Le livre de Caroline Petitat Robet ne laisse pas indifférent, ni indemne. Tiré de notes prises au jour le jour, de réminiscences, ce texte nous fait entrer dans le dialogue intime d’une mère avec son fils, dans le vécu intense des parents confrontés à la maladie de leur enfant, dans cet « impensable » de la disparition d’un enfant, selon les mots de Sylvie Queval (cf. Évangile & Liberté, n° 305). Un récit tendu entre révolte et acceptation, entre culpabilité et soulagement, entre regret et admiration pour le petit devenu si grand. Nous les suivons l’un et l’autre, d’un pays à l’autre, d’un paysage à l’autre, Suisse, Finlande, Bretagne, Arabie saoudite, Région parisienne. Nous écoutons le bruissement des transitions, le choc des thérapies, nous entendons les échos des bouleversements, nous partageons les confidences des heures pâles de la nuit, avant le grand « déménagement final ». Parce qu’il ne faut pas « cacher ce qui fait peur », et l’auteure arpente avec lucidité et franchise le monde de son fils, elle rencontre ses amis, ses soignants, elle chemine intérieurement, tout comme lui, découvrant l’altérité radicale de celui qu’elle a porté dans ses entrailles.
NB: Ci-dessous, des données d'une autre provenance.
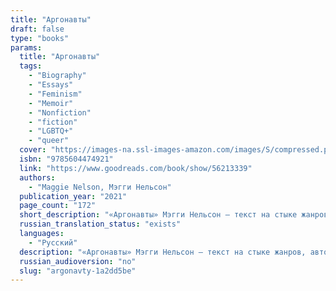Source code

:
 ```yaml
---
title: "Аргонавты"
draft: false
type: "books"
params:
  title: "Аргонавты"
  tags:
    - "Biography"
    - "Essays"
    - "Feminism"
    - "Memoir"
    - "Nonfiction"
    - "fiction"
    - "LGBTQ+"
    - "queer"
  cover: "https://images-na.ssl-images-amazon.com/images/S/compressed.photo.goodreads.com/books/1607408770l/56213339.jpg"
  isbn: "9785604474921"
  link: "https://www.goodreads.com/book/show/56213339"
  authors:
    - "Maggie Nelson, Мэгги Нельсон"
  publication_year: "2021"
  page_count: "172"
  short_description: "«Аргонавты» Мэгги Нельсон — текст на стыке жанров, автотеоретическое высказывание о желании, идентичности, создании квир-семьи, ограничениях и возможностях любви и языка. Работая в традиции..."
  russian_translation_status: "exists"
  languages:
    - "Русский"
  description: "«Аргонавты» Мэгги Нельсон — текст на стыке жанров, автотеоретическое высказывание о желании, идентичности, создании квир-семьи, ограничениях и возможностях любви и языка. Работая в традиции публичных интеллектуалов, таких как Сьюзен Сонтаг и Ролан Барт, Нельсон сплетает историю своих отношений с художником Гарри Доджем с исследованием того, что культовые теоретики говорили о сексуальности, гендере, институте брака и материнстве. Это вдумчивая и бескомпромиссная книга о радикальной свободе и ценности заботы о другом.Премия Национального круга книжных критиков США в номинации «Критика» (2015)"
  russian_audioversion: "no"
  slug: "argonavty-1a2dd5be"
---
```

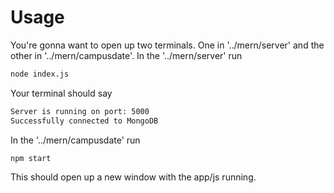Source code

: # Usage
You're gonna want to open up two terminals. One in '../mern/server' and the other in '../mern/campusdate'.
In the '../mern/server' run 
```bash 
node index.js
```
Your terminal should say 
```bash
Server is running on port: 5000
Successfully connected to MongoDB
```

In the '../mern/campusdate' run 
```bash
npm start
```
This should open up a new window with the app/js running.
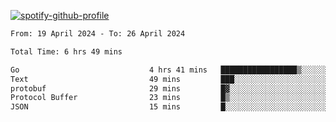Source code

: [![spotify-github-profile](https://spotify-github-profile.vercel.app/api/view?uid=313pysyt3uxkjdidtiuvzf7nrnnu&cover_image=true&theme=natemoo-re&show_offline=false&background_color=121212&interchange=false&bar_color=53b14f&bar_color_cover=false)](https://spotify-github-profile.vercel.app/api/view?uid=313pysyt3uxkjdidtiuvzf7nrnnu&redirect=true)

<!--START_SECTION:waka-->

```txt
From: 19 April 2024 - To: 26 April 2024

Total Time: 6 hrs 49 mins

Go                             4 hrs 41 mins   █████████████████▒░░░░░░░   68.73 %
Text                           49 mins         ███░░░░░░░░░░░░░░░░░░░░░░   12.08 %
protobuf                       29 mins         █▓░░░░░░░░░░░░░░░░░░░░░░░   07.19 %
Protocol Buffer                23 mins         █▒░░░░░░░░░░░░░░░░░░░░░░░   05.67 %
JSON                           15 mins         █░░░░░░░░░░░░░░░░░░░░░░░░   03.79 %
```

<!--END_SECTION:waka-->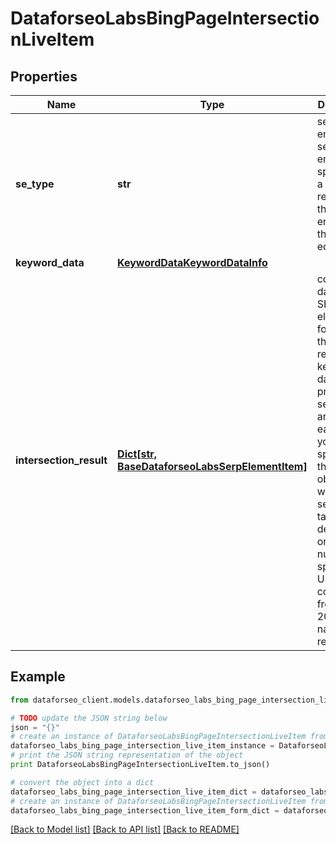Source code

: # DataforseoLabsBingPageIntersectionLiveItem


## Properties

Name | Type | Description | Notes
------------ | ------------- | ------------- | -------------
**se_type** | **str** | search engine type search engine type specified in a POST request; for this endpoint, the field equals bing | [optional] 
**keyword_data** | [**KeywordDataKeywordDataInfo**](KeywordDataKeywordDataInfo.md) |  | [optional] 
**intersection_result** | [**Dict[str, BaseDataforseoLabsSerpElementItem]**](BaseDataforseoLabsSerpElementItem.md) | contains data on the SERP elements found for the returned keyword data will be provided in separate arrays for each URL you specified in the pages object when setting a task; depending on the number of specified URLs, it can contain from 1 to 20 arrays named respectively | [optional] 

## Example

```python
from dataforseo_client.models.dataforseo_labs_bing_page_intersection_live_item import DataforseoLabsBingPageIntersectionLiveItem

# TODO update the JSON string below
json = "{}"
# create an instance of DataforseoLabsBingPageIntersectionLiveItem from a JSON string
dataforseo_labs_bing_page_intersection_live_item_instance = DataforseoLabsBingPageIntersectionLiveItem.from_json(json)
# print the JSON string representation of the object
print DataforseoLabsBingPageIntersectionLiveItem.to_json()

# convert the object into a dict
dataforseo_labs_bing_page_intersection_live_item_dict = dataforseo_labs_bing_page_intersection_live_item_instance.to_dict()
# create an instance of DataforseoLabsBingPageIntersectionLiveItem from a dict
dataforseo_labs_bing_page_intersection_live_item_form_dict = dataforseo_labs_bing_page_intersection_live_item.from_dict(dataforseo_labs_bing_page_intersection_live_item_dict)
```
[[Back to Model list]](../README.md#documentation-for-models) [[Back to API list]](../README.md#documentation-for-api-endpoints) [[Back to README]](../README.md)


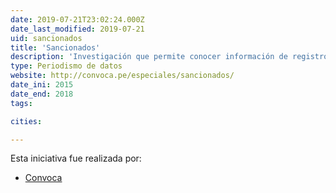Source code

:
 ```yaml
---
date: 2019-07-21T23:02:24.000Z
date_last_modified: 2019-07-21
uid: sancionados
title: 'Sancionados'
description: 'Investigación que permite conocer información de registros oficiales qué funcionarios sancionados en los últimos cuatro años por el órgano de control (Contraloría) tienen o tuvieron vinculación con diferentes organizaciones políticas en el Perú.'
type: Periodismo de datos
website: http://convoca.pe/especiales/sancionados/
date_ini: 2015
date_end: 2018
tags:

cities: 

---
```


Esta iniciativa fue realizada por:

- [Convoca](/organizaciones/convoca)
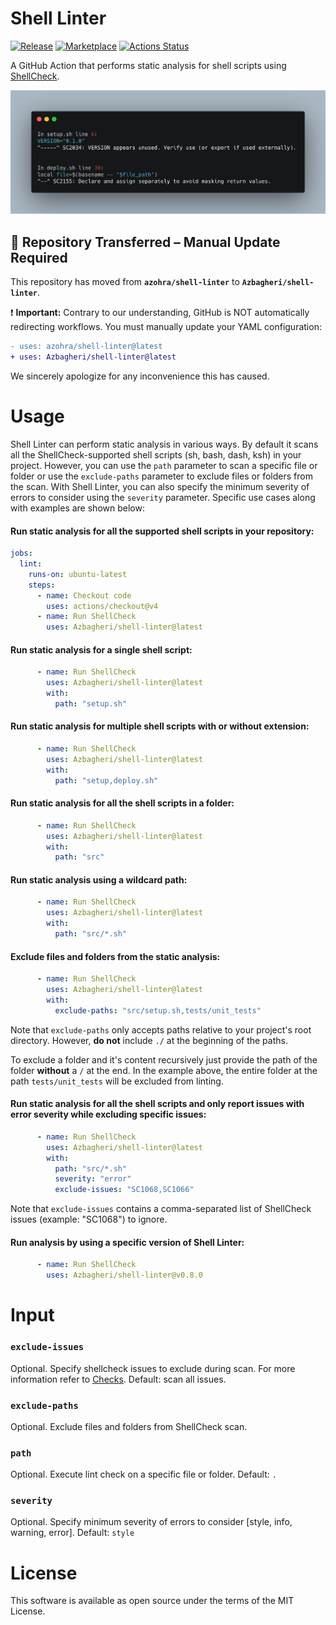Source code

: # Shell Linter

[![Release](https://img.shields.io/github/release/Azbagheri/shell-linter.svg)](https://github.com/Azbagheri/shell-linter/releases)
[![Marketplace](https://img.shields.io/badge/GitHub-Marketplace-red.svg)](https://github.com/marketplace/actions/shell-linter)
[![Actions Status](https://github.com/Azbagheri/shell-linter/workflows/CI-workflow/badge.svg)](https://github.com/Azbagheri/shell-linter/actions?query=branch%3Adevelop)


A GitHub Action that performs static analysis for shell scripts using [ShellCheck](https://github.com/koalaman/shellcheck).

![](docs/images/preview.png)

## 🚨 Repository Transferred – Manual Update Required  

This repository has moved from **`azohra/shell-linter`** to **`Azbagheri/shell-linter`**.  

❗ **Important:** Contrary to our understanding, GitHub is NOT automatically redirecting workflows. You must manually update your YAML configuration:  

```diff
- uses: azohra/shell-linter@latest
+ uses: Azbagheri/shell-linter@latest 
```

We sincerely apologize for any inconvenience this has caused.
<br>

# Usage

Shell Linter can perform static analysis in various ways. By default it scans all the ShellCheck-supported shell scripts (sh, bash, dash, ksh) in your project. However, you can use the `path` parameter to scan a specific file or folder or use the `exclude-paths` parameter to exclude files or folders from the scan. With Shell Linter, you can also specify the minimum severity of errors to consider using the `severity` parameter. Specific use cases along with examples are shown below:

#### Run static analysis for all the supported shell scripts in your repository:
```yml
jobs:
  lint:
    runs-on: ubuntu-latest
    steps:
      - name: Checkout code
        uses: actions/checkout@v4
      - name: Run ShellCheck
        uses: Azbagheri/shell-linter@latest
```

#### Run static analysis for a single shell script:
```yml
      - name: Run ShellCheck
        uses: Azbagheri/shell-linter@latest
        with:
          path: "setup.sh"
```

#### Run static analysis for multiple shell scripts **with or without** extension:
```yml
      - name: Run ShellCheck
        uses: Azbagheri/shell-linter@latest
        with:
          path: "setup,deploy.sh"
```

#### Run static analysis for all the shell scripts in a folder:
```yml
      - name: Run ShellCheck
        uses: Azbagheri/shell-linter@latest
        with:
          path: "src"
```

#### Run static analysis using a **wildcard** path:
```yml
      - name: Run ShellCheck
        uses: Azbagheri/shell-linter@latest
        with:
          path: "src/*.sh"
```
#### Exclude files and folders from the static analysis:
```yml
      - name: Run ShellCheck
        uses: Azbagheri/shell-linter@latest
        with:
          exclude-paths: "src/setup.sh,tests/unit_tests" 
```
Note that `exclude-paths` only accepts paths relative to your project's root directory. However, **do not** include `./` at the beginning of the paths. 

To exclude a folder and it's content recursively just provide the path of the folder **without** a `/` at the end. In the example above, the entire folder at the path `tests/unit_tests` will be excluded from linting.

#### Run static analysis for all the shell scripts and only report issues with error severity while excluding specific issues:
```yml
      - name: Run ShellCheck
        uses: Azbagheri/shell-linter@latest
        with:
          path: "src/*.sh"
          severity: "error"
          exclude-issues: "SC1068,SC1066"
```
Note that `exclude-issues` contains a comma-separated list of ShellCheck issues (example: "SC1068") to ignore.

#### Run analysis by using a specific version of Shell Linter:
```yml
      - name: Run ShellCheck
        uses: Azbagheri/shell-linter@v0.8.0
```

# Input

### `exclude-issues`
Optional. Specify shellcheck issues to exclude during scan. For more information refer to [Checks](https://github.com/koalaman/shellcheck/wiki/Checks). Default: scan all issues.

### `exclude-paths`
Optional. Exclude files and folders from ShellCheck scan. 

### `path`
Optional. Execute lint check on a specific file or folder. Default: `.`

### `severity`
Optional. Specify minimum severity of errors to consider [style, info, warning, error]. Default: `style`

# License
This software is available as open source under the terms of the MIT License.

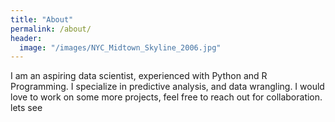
 ```yaml
---
title: "About"
permalink: /about/
header:
  image: "/images/NYC_Midtown_Skyline_2006.jpg"
---
```


I am an aspiring data scientist, experienced with Python and R Programming. I specialize in predictive analysis, and data wrangling. I would love to work on some more projects, feel free to reach out for collaboration. lets see
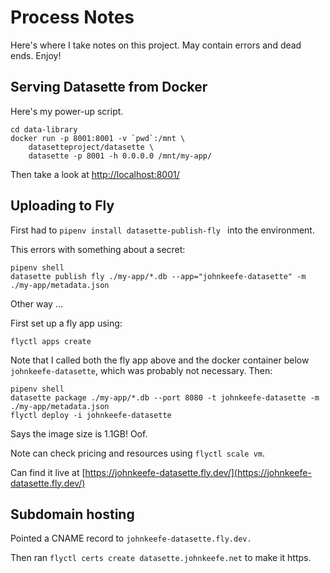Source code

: # Process Notes

Here's where I take notes on this project. May contain errors and dead ends. Enjoy!

## Serving Datasette from Docker

Here's my power-up script.

```
cd data-library
docker run -p 8001:8001 -v `pwd`:/mnt \
    datasetteproject/datasette \
    datasette -p 8001 -h 0.0.0.0 /mnt/my-app/
```

Then take a look at [http://localhost:8001/](http://localhost:8001/)

## Uploading to Fly

First had to `pipenv install datasette-publish-fly ` into the environment.

This errors with something about a secret:
```
pipenv shell
datasette publish fly ./my-app/*.db --app="johnkeefe-datasette" -m ./my-app/metadata.json

```

Other way ...

First set up a fly app using:

```
flyctl apps create
```

Note that I called both the fly app above and the docker container below `johnkeefe-datasette`, which was probably not necessary. Then:

```
pipenv shell
datasette package ./my-app/*.db --port 8080 -t johnkeefe-datasette -m ./my-app/metadata.json 
flyctl deploy -i johnkeefe-datasette
```

Says the image size is 1.1GB! Oof.

Note can check pricing and resources using `flyctl scale vm`.

Can find it live at [https://johnkeefe-datasette.fly.dev/](https://johnkeefe-datasette.fly.dev/)

## Subdomain hosting

Pointed a CNAME record to `johnkeefe-datasette.fly.dev.`

Then ran `flyctl certs create datasette.johnkeefe.net` to make it https.


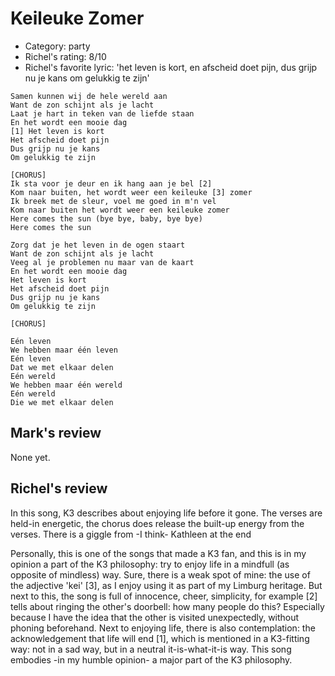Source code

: # Keileuke Zomer

 * Category: party
 * Richel's rating: 8/10
 * Richel's favorite lyric: 'het leven is kort, en afscheid doet pijn, dus grijp nu je kans om gelukkig te zijn'

```
Samen kunnen wij de hele wereld aan
Want de zon schijnt als je lacht
Laat je hart in teken van de liefde staan
En het wordt een mooie dag
[1] Het leven is kort
Het afscheid doet pijn
Dus grijp nu je kans
Om gelukkig te zijn

[CHORUS]
Ik sta voor je deur en ik hang aan je bel [2]
Kom naar buiten, het wordt weer een keileuke [3] zomer
Ik breek met de sleur, voel me goed in m'n vel
Kom naar buiten het wordt weer een keileuke zomer
Here comes the sun (bye bye, baby, bye bye)
Here comes the sun

Zorg dat je het leven in de ogen staart
Want de zon schijnt als je lacht
Veeg al je problemen nu maar van de kaart
En het wordt een mooie dag
Het leven is kort
Het afscheid doet pijn
Dus grijp nu je kans
Om gelukkig te zijn

[CHORUS]

Eén leven
We hebben maar één leven
Eén leven
Dat we met elkaar delen
Eén wereld
We hebben maar één wereld
Eén wereld
Die we met elkaar delen
```

## Mark's review

None yet.

## Richel's review

In this song, K3 describes about enjoying life before it gone. The
verses are held-in energetic, the chorus does release the built-up
energy from the verses. There is a giggle from -I think- Kathleen at the
end

Personally, this is one of the songs that made a K3 fan, and this is in
my opinion a part of the K3 philosophy: try to enjoy life in a mindfull
(as opposite of mindless) way. Sure, there is a weak spot of mine: the
use of the adjective 'kei' [3], as I enjoy using it as part of my
Limburg heritage. But next to this, the song is full of innocence,
cheer, simplicity, for example [2] tells about ringing the other's
doorbell: how many people do this? Especially because I have the idea
that the other is visited unexpectedly, without phoning beforehand. Next
to enjoying life, there is also contemplation: the acknowledgement that
life will end [1], which is mentioned in a K3-fitting way: not in a sad
way, but in a neutral it-is-what-it-is way. This song embodies -in my
humble opinion- a major part of the K3 philosophy.
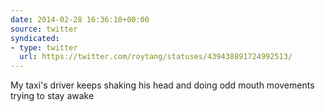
 ```yaml
---
date: 2014-02-28 16:36:10+00:00
source: twitter
syndicated:
- type: twitter
  url: https://twitter.com/roytang/statuses/439438891724992513/
---
```


My taxi's driver keeps shaking his head and doing odd mouth movements trying to stay awake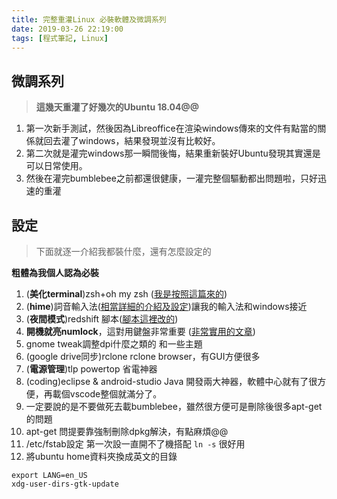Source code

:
 ```yaml
---
title: 完整重灌Linux 必裝軟體及微調系列
date: 2019-03-26 22:19:00
tags: [程式筆記, Linux]
---
```

## 微調系列 
> **這幾天重灌了好幾次的Ubuntu 18.04@@**

1. 第一次新手測試，然後因為Libreoffice在渲染windows傳來的文件有點當的關係就回去灌了windows，結果發現並沒有比較好。
2. 第二次就是灌完windows那一瞬間後悔，結果重新裝好Ubuntu發現其實還是可以日常使用。
3. 然後在灌完bumblebee之前都還很健康，一灌完整個驅動都出問題啦，只好迅速的重灌

## 設定
> 下面就逐一介紹我都裝什麼，還有怎麼設定的

**粗體為我個人認為必裝**
1. (**美化terminal**)zsh+oh my zsh ([我是按照這篇來的](https://segmentfault.com/a/1190000015283092))
2. (**hime**)詞音輸入法([相當詳細的介紹及設定](https://blog.goodjack.tw/2013/08/linux-phonetic-setting.html))讓我的輸入法和windows接近
3. (**夜間模式**)redshift 腳本([腳本這裡改的](https://blog.csdn.net/dr_unknown/article/details/53766921))
4. **開機就亮numlock**，這對用鍵盤非常重要 ([非常實用的文章](https://blog.csdn.net/artourins/article/details/86411786))
5. gnome tweak調整dpi什麼之類的 和一些主題
6. (google drive同步)rclone rclone browser，有GUI方便很多
7. (**電源管理**)tlp powertop 省電神器
8. (coding)eclipse & android-studio Java 開發兩大神器，軟體中心就有了很方便，再載個vscode整個就滿分了。
9. 一定要說的是不要做死去載bumblebee，雖然很方便可是刪除後很多apt-get的問題
10. apt-get 問提要靠強制刪除dpkg解決，有點麻煩@@
11. /etc/fstab設定 第一次設一直開不了機搭配
`ln -s` 很好用
12. 將ubuntu home資料夾換成英文的目錄

```
export LANG=en_US 
xdg-user-dirs-gtk-update
```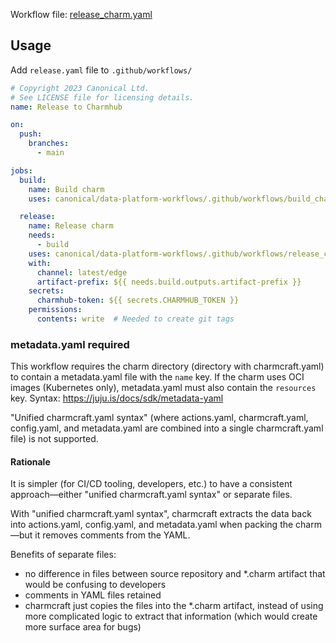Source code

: Workflow file: [release_charm.yaml](release_charm.yaml)

## Usage
Add `release.yaml` file to `.github/workflows/`
```yaml
# Copyright 2023 Canonical Ltd.
# See LICENSE file for licensing details.
name: Release to Charmhub

on:
  push:
    branches:
      - main

jobs:
  build:
    name: Build charm
    uses: canonical/data-platform-workflows/.github/workflows/build_charm.yaml@v0.0.0

  release:
    name: Release charm
    needs:
      - build
    uses: canonical/data-platform-workflows/.github/workflows/release_charm.yaml@v0.0.0
    with:
      channel: latest/edge
      artifact-prefix: ${{ needs.build.outputs.artifact-prefix }}
    secrets:
      charmhub-token: ${{ secrets.CHARMHUB_TOKEN }}
    permissions:
      contents: write  # Needed to create git tags
```

### metadata.yaml required
This workflow requires the charm directory (directory with charmcraft.yaml) to contain a metadata.yaml file with the `name` key. If the charm uses OCI images (Kubernetes only), metadata.yaml must also contain the `resources` key. Syntax: https://juju.is/docs/sdk/metadata-yaml

"Unified charmcraft.yaml syntax" (where actions.yaml, charmcraft.yaml, config.yaml, and metadata.yaml are combined into a single charmcraft.yaml file) is not supported.

#### Rationale
It is simpler (for CI/CD tooling, developers, etc.) to have a consistent approach—either "unified charmcraft.yaml syntax" or separate files.

With "unified charmcraft.yaml syntax", charmcraft extracts the data back into actions.yaml, config.yaml, and metadata.yaml when packing the charm—but it removes comments from the YAML.

Benefits of separate files:
- no difference in files between source repository and *.charm artifact that would be confusing to developers
- comments in YAML files retained
- charmcraft just copies the files into the *.charm artifact, instead of using more complicated logic to extract that information (which would create more surface area for bugs)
Elle puise de la force dans la volonté farouche de son fils qui veut vivre en dépit de ce cancer qui le ronge mais qui ne l’abat pas. Caroline Petitat Robet s’appuie sur les personnages de la Bible ; refusant « un héritage religieux austère », son approche est directe et concrète, elle suit les pas de Marie et de son fils Jésus, une démarche qui est presque un corps à corps avec ces êtres qui ont emprunté avant elle ce sentier douloureux. Pour apprivoiser quelque peu la peur redoutable de la perte, elle retient les traces du passage de l’enfant à peine devenu adulte, les photos du bambin qu’il a été, les souvenirs enfouis de sa prime jeunesse. Un pèlerinage dans des paysages glacés d’angoisse, ou vibrant de lumière, dans des régions où l’amour maternel tient tête à la mort, tout comme son amour altruiste militant pour les plus démunis tient tête aux forces qui les écrasent. Jusqu’à l’accomplissement, jusqu’au moment où il faut bien le laisser partir. Noli me tangere. Alors, pour affronter ce passage, « oser écrire ». Des mots justes. Pleins d’espoir. Parce que ces jeunes « guettent l’essentiel à ne pas lâcher : l’humain de l’Homme ». Un livre précieux pour voir son enfant, les jeunes, différemment, et pour considérer la (fin de) vie autrement.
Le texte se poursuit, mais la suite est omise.